In many cases, however, an object escapes just in a single
unlikely branch. Nevertheless, this prevents optimizations.
Therefore, we suggest a flow-sensitive Escape Analysis which
we call Partial Escape Analysis.
The idea behind Partial Escape Analysis is to perform optimizations such as Scalar Replacement in branches where
the object does not escape, and make sure that the object
exists in the heap in branches where it does escape.
In many cases, making a global decision about the escapability of objects does not allow the compiler to perform the
above optimizations. For example, the object allocated in
Figure \ref{fig:p184} escapes into the global variable \texttt{cacheKey}, so that
Escape Analysis would consider it to be escaping.
\begin{figure}[H]
\centering
\includegraphics[width=0.6\textwidth]{p184.png}
\caption{Complex example.}
\label{fig:p184}
\end{figure}
However, if we only consider the path through the true
branch of the if statement, the object does not escape. Analyzing the escapability of objects for individual branches is
called Partial Escape Analysis. Partial Escape Analysis iterates over the code and maintains the current escape state
and the current contents of allocated objects during this
process. Initially, each allocated object is in the state \texttt{virtual}, which means that there was no reason yet to actually
allocate it. As the algorithm progresses along the control
flow, it updates this state when instructions operate on the
allocated object.
The transition from Figure \ref{fig:p185} to Figure \ref{fig:p186} shows how Partial Escape Analysis lets the compiler optimize the code in
this example:
\begin{figure}[H]
\centering
\includegraphics[width=0.6\textwidth]{p185.png}
\caption{Example from \ref{fig:p184} after inlining.}
\label{fig:p185}
\end{figure}
\begin{figure}[H]
\centering
\includegraphics[width=0.6\textwidth]{p186.png}
\caption{ Example from \ref{fig:p185} after Partial
Escape Analysis.}
\label{fig:p186}
\end{figure}
\begin{itemize}
\item The allocation in line 2 is removed, and an entry for
this object is created that specifies that it is \texttt{virtual}
and that all fields have their default values.
\item The assignments to the fields \texttt{idx} and \texttt{ref }in lines 3
and 4 are removed, and their effects are remembered
by updating the object’s field states.
\item When entering the \texttt{synchronized } region in line 7, the
object is still \texttt{virtual}. The monitor enter operation is
removed, and the object’s state is augmented with a
\texttt{locked } flag that specifies that this object would have
been \texttt{locked } if it actually existed at this point.

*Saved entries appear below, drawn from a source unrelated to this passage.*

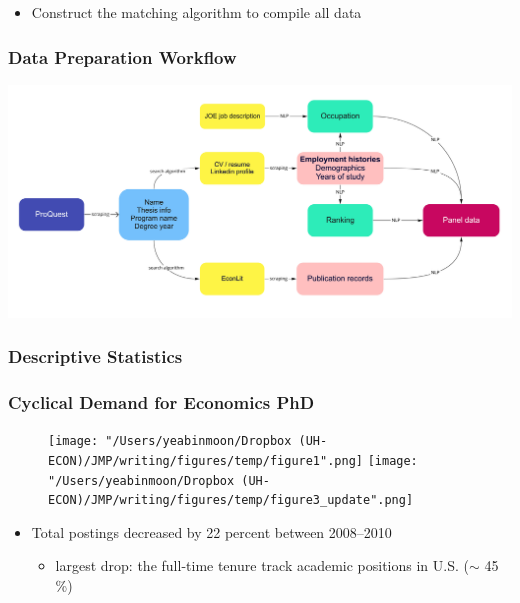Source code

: \documentclass[10pt,svgnames,fragile]{beamer}
\begin{document}
{\begin{frame}[label=Data]
\begin{itemize}
\vfill
			\item Construct the matching algorithm to compile all data %
\vfill
		\end{itemize}
	\end{frame}

\begin{frame}
	\frametitle{Data Preparation Workflow}
	\includegraphics[width=\linewidth]{pic_flow.jpg}
\end{frame}

\begin{frame}
		\frametitle{Descriptive Statistics}
		
	\end{frame}


\begin{frame}
	\frametitle{Cyclical Demand for Economics PhD}
	
	\begin{figure}
		\centering
		\texttt{[image: "/Users/yeabinmoon/Dropbox (UH-ECON)/JMP/writing/figures/temp/figure1".png]} 
		\texttt{[image: "/Users/yeabinmoon/Dropbox (UH-ECON)/JMP/writing/figures/temp/figure3\_update".png]} 
	\end{figure}
	

	\begin{itemize}	
		\item Total postings decreased by 22 percent between 2008--2010
		\vspace{2 mm}
		\begin{itemize}
			\item largest drop: the full-time tenure track academic positions in U.S. ($\sim$ 45 \%)
		\end{itemize}
	\end{itemize}
\end{frame}
}
\end{document}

\item The accesses to the \texttt{idx} and \texttt{ref }fields of the \texttt{virtual}
object in lines 8 and 9 can be replaced using the object’s current field states.

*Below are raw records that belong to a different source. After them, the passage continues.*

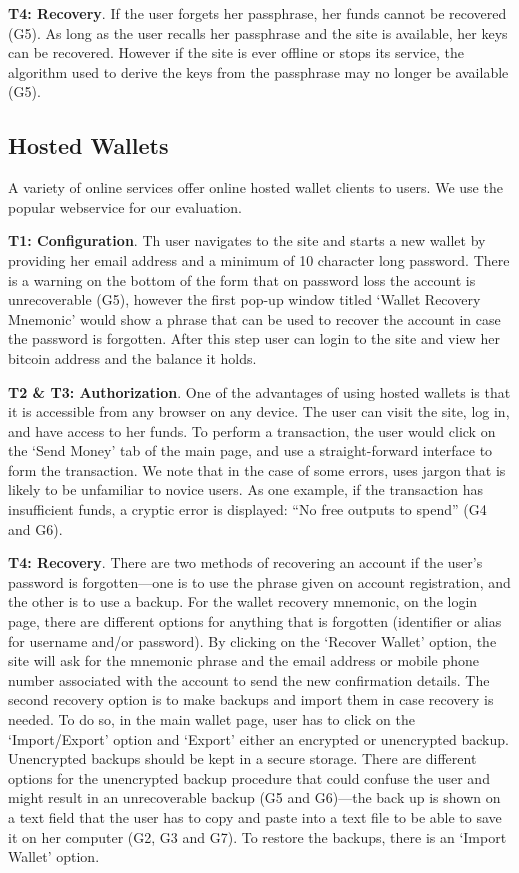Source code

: \textbf{T4: Recovery}.
If the user forgets her passphrase, her funds cannot be recovered (G5). As long as the user recalls her passphrase and the \brain site is available, her keys can be recovered. However if the site is ever offline or stops its service, the algorithm used to derive the keys from the passphrase may no longer be available (G5).

\subsection{Hosted Wallets}
\label{hosted}
A variety of online services offer online hosted wallet clients to users. We use the popular \block webservice for our evaluation.

\textbf{T1: Configuration}.
Th user navigates to the \block site and starts a new wallet by providing her email address and a minimum of 10 character long password. There is a warning on the bottom of the form that on password loss the account is unrecoverable (G5), however the first pop-up window titled `Wallet Recovery Mnemonic' would show a phrase that can be used to recover the account in case the password is forgotten. After this step user can login to the site and view her bitcoin address and the balance it holds.

\textbf{T2 \& T3: Authorization}.
\label{hosted transaction}
One of the advantages of using hosted wallets is that it is accessible from any browser on any device. The user can visit the site, log in, and have access to her funds. To perform a transaction, the user would click on the `Send Money' tab of the main page, and use a straight-forward interface to form the transaction. We note that in the case of some errors, \block uses jargon that is likely to be unfamiliar to novice users. As one example, if the transaction has insufficient funds, a cryptic error is displayed: ``No free outputs to spend'' (G4 and G6).

\textbf{T4: Recovery}.
There are two methods of recovering an account if the user's password is forgotten---one is to use the phrase given on account registration, and the other is to use a backup. For the wallet recovery mnemonic, on the login page, there are different options for anything that is forgotten (identifier or alias for username and/or password). By clicking on the `Recover Wallet' option, the site will ask for the mnemonic phrase and the email address or mobile phone number associated with the account to send the new confirmation details. The second recovery option is to make backups and import them in case recovery is needed. To do so, in the main wallet page, user has to click on the `Import/Export' option and `Export' either an encrypted or unencrypted backup. Unencrypted backups should be kept in a secure storage. There are different options for the unencrypted backup procedure that could confuse the user and might result in an unrecoverable backup (G5 and G6)---the back up is shown on a text field that the user has to copy and paste into a text file to be able to save it on her computer (G2, G3 and G7). To restore the backups, there is an `Import Wallet' option.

\item When exiting the \texttt{synchronized } region in line 10, the
object is still \texttt{virtual}. Thus, the monitor exit operation is removed, and the \texttt{locked } flag is removed from
the object’s state.
\item At the \texttt{if} statement in line 11, a copy of the current
state is created, because it has to be propagated to
both successors of this control split.
\item When continuing at line 12, the object is still \texttt{virtual},
and the return statement ends the processing of this
branch.
\item When continuing at line 14, the object is still \texttt{virtual},
but the assignment to the static field \texttt{cacheKey} lets
the object escape. In order for it to escape, it needs
to exist, and therefore the object needs to be created
and initialized with the current state of its fields at
this point. This process is called materialization in
our system. The object is transitioned to the state
escaped at this point, and the state of its fields cannot
be used from here on since there could be assignments
to the fields from outside the compilation scope.

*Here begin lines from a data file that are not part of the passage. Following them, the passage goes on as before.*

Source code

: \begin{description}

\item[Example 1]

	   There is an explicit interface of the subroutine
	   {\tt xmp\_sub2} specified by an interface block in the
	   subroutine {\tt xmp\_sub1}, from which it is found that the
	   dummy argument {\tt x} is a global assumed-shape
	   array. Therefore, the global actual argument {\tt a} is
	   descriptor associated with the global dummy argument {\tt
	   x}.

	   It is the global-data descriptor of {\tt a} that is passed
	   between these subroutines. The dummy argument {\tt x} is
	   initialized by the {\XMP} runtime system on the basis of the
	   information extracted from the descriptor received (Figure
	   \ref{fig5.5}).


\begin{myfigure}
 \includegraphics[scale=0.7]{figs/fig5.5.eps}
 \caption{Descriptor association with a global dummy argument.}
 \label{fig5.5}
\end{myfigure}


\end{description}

\item Lines 15 and 16 do not affect the state of the object
anymore.
\end{itemize}
In effect, the allocation was moved into one branch of the
if statement. While this did not lead to fewer allocation
sites in the resulting code, it reduces the dynamic number
of allocations at runtime. The actual reduction depends on
the likelihood of the branch containing the allocation being
reached, but there will always be at most as many dynamic
allocations as in the original code.